Fig. 5. Six pairs of easily-confused CHS
All samples were purchased from legitimate pharmacy and not deliberately selected with obvious features. Some of the samples are completely CHS, while others are fragmented herbal slices for data diversity. The tiny dataset consists of single-slice images, totally 2395 images with 6 easily-confused CHS pairs as shown in Table 1. Single-slice image can avoid the interference of overlapped CHS on feature extraction and improve the quality of training images. In order to ensure the authenticity and accuracy of the shooting color, we selected the Canon camera and took it under indoor natural light conditions. Besides, considering the issue of data balance, the quantity of each category is approximately 200 image samples.

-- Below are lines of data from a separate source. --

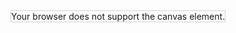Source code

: <canvas id="myCanvas" width="800" height="800"
style="border:1px solid #d3d3d3;">
Your browser does not support the canvas element.
</canvas>

<script>
var NUMBER_WIDTH = 30;
var LINE_HEIGTH = 30;
var LINE_WIDTH_OFFSET = -5;
var LINE_HEIGTH_OFFSET = 4;
var SMALL_OFFSET = 5;

var opr = [];

var drawSigleDigit = function(digit, x, y, font) {
  ctx.font = font;
  ctx.fillText(digit, x, y);
}

var drawSigleLine = function(x1, y1, x2, y2) {
    ctx.beginPath();
	ctx.moveTo(x1,y1);
	ctx.lineTo(x2,y2);
	ctx.stroke();
}

function drawNumber(lin, col, num, small) {
	var font = ctx.font;
	if (small) {
    	ctx.font = "15px Arial";
    }
	var x = col * NUMBER_WIDTH + NUMBER_WIDTH + (small ? SMALL_OFFSET : 0);
    var y = lin * LINE_HEIGTH + LINE_HEIGTH;
    var str = "" + num;
    for (var i = 0; i<str.length; i++) {
		opr.push([drawSigleDigit,str[i], x + i * NUMBER_WIDTH, y, ctx.font]);
    }
    ctx.font = font;
}

function drawLine(lin, colFrom, colTo, operacao) {
	var x1 = colFrom * NUMBER_WIDTH + NUMBER_WIDTH;
    var y1 = lin * LINE_HEIGTH + LINE_HEIGTH;
	var x2 = colTo * NUMBER_WIDTH + NUMBER_WIDTH;
    var y2 = lin * LINE_HEIGTH + LINE_HEIGTH;
  	opr.push([drawSigleLine,x1 + LINE_WIDTH_OFFSET,y1 + LINE_HEIGTH_OFFSET,x2 + LINE_WIDTH_OFFSET,y2 + LINE_HEIGTH_OFFSET]);
  	opr.push([drawSigleDigit,operacao, x1, y1]);
}


var canvas = document.getElementById("myCanvas");
var ctx = canvas.getContext("2d");
ctx.font = "30px Arial";

function drawSum(a,b) {
	if (b>a) 
    	b = [a, a = b][0];
    var sA = ''+a;
    var sB = ''+b;
    var lenA = sA.length;
    var lenB = sB.length;
	drawNumber(1,1,a);
	drawNumber(2,lenA-lenB+1,b);
	drawLine(2,0,lenA+1,"+");
    
    var dR = '0';
    for (var i=0; i<=lenA; i++) {
    	var uA = i < lenA ? sA.substring(lenA-i-1,lenA-i) : '0'; 
    	var uB = i < lenB ? sB.substring(lenB-i-1,lenB-i) : '0';
        var r = parseInt(uA) + parseInt(uB) + parseInt(dR);
        var sR = ''+r;
        var lenR = sR.length;
        var uR = sR.substring(lenR-1, lenR);
        dR = lenR == 2 ? sR.substring(0,1) : '0';
        if (i<lenA || uR != '0') 
			drawNumber(3,lenA-i,uR);
        if (dR != '0') {
			drawNumber(0,lenA-i-1,dR, true);
        }
    }
}

drawSum(999374,18158);

var step = function() {
	if (opr.length) {
		opr[0][0].apply(null,opr[0].slice(1));
    	opr = opr.slice(1);
        setTimeout(step, 200);
    }
}

step();

</script>
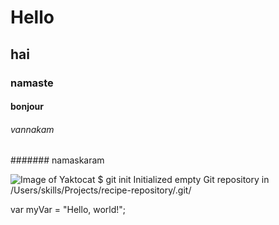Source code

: # Hello
## hai
### namaste
#### bonjour
###### vannakam
####### namaskaram


![Image of Yaktocat](https://octodex.github.com/images/yaktocat.png)
$ git init
Initialized empty Git repository in /Users/skills/Projects/recipe-repository/.git/

var myVar = "Hello, world!";


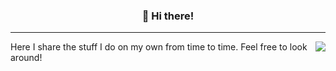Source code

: <h3 align="center">👋 Hi there! </h3>

---
<img align="right" src="https://github-readme-stats.vercel.app/api?username=ptkay&count_private=true&show_icons=true&theme=dark" />
Here I share the stuff I do on my own from time to time. Feel free to look around!

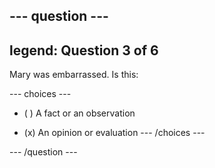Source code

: --- question ---
---
legend: Question 3 of 6
---

Mary was embarrassed. Is this:

--- choices ---
- ( ) A fact or an observation

- (x) An opinion or evaluation
--- /choices ---

--- /question ---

Table 1. The number of each CHS
We employed a specific data partitioning method, where the majority of the data was designated as the training subset to enhance the model's capability in capturing complex relationships and patterns. After that, an independent validation subset was reserved for hyperparameter tuning and model selection, aiming to mitigate issues such as overfitting. Finally, we established a test subset of equal size to the validation subset, with the objective of evaluating the model's generalization performance on novel data, thereby ensuring a high degree of reliability and robustness in the model's outputs. As a result, randomly we select samples for training, validation, and testing in a ratio of 8:1:1. The size of each image is 256×256. To increase the generalization ability of the model, we apply some data augmentation techniques to expand twice the dataset, such as brightness adjustment and flipping.
5.2 Experimental setup
Our model is constructed using the PyTorch framework and the Python version 3.8. The system environment of platform is Linux with 12 core CPU, 86GB RAM, NVIDIA GeForce RTX 3090 GPU, and 24GB GPU RAM. We employ the optimizer SGD with 0.9 Nesterov momentum and the initial learning rate is 0.0005. To ensure the best performance of our model, we adopt warmup strategy [48] that gradually ramps up the learning rate from a small to a large value. This ramp avoids a sudden increase in learning rate, allowing healthy convergence at the start of training. Following prior research, we train our models starting from a learning rate of \(\begin{align}\eta_{\mathrm{n}}=\frac{1}{\mathrm{w} * \mathrm{~B}} \eta_{\text {base }}+\eta_{\mathrm{n}-1}\left(\eta_{0}=0\right)\end{align}\), where B is the mini-batch size, W is the amount of warmup iteration, and ηbase as the base learning rate. In this case, we set B = 14, W=10, and ηbase = 0.0005. After the warmup, the learning rate decreases by 80% at the 15-th and 50-th epoch.
5.3 Evaluation metric
The metrics we apply to evaluate our models are accuracy, precision, recall and F-score. Among them, accuracy measures the proportion of correct predicted samples among the total number of predictions. Precision represents the proportion of the predicted samples that are correctly predicted. Recall denotes the proportion of true positives that were correctly classified. F-score is the harmonic mean of the precision and recall. We calculate mentioned metrics by following formulas:
\(\begin{align}Accuracy = \frac{TP+TN}{TP+FP+TN+FN}\end{align}\) (4)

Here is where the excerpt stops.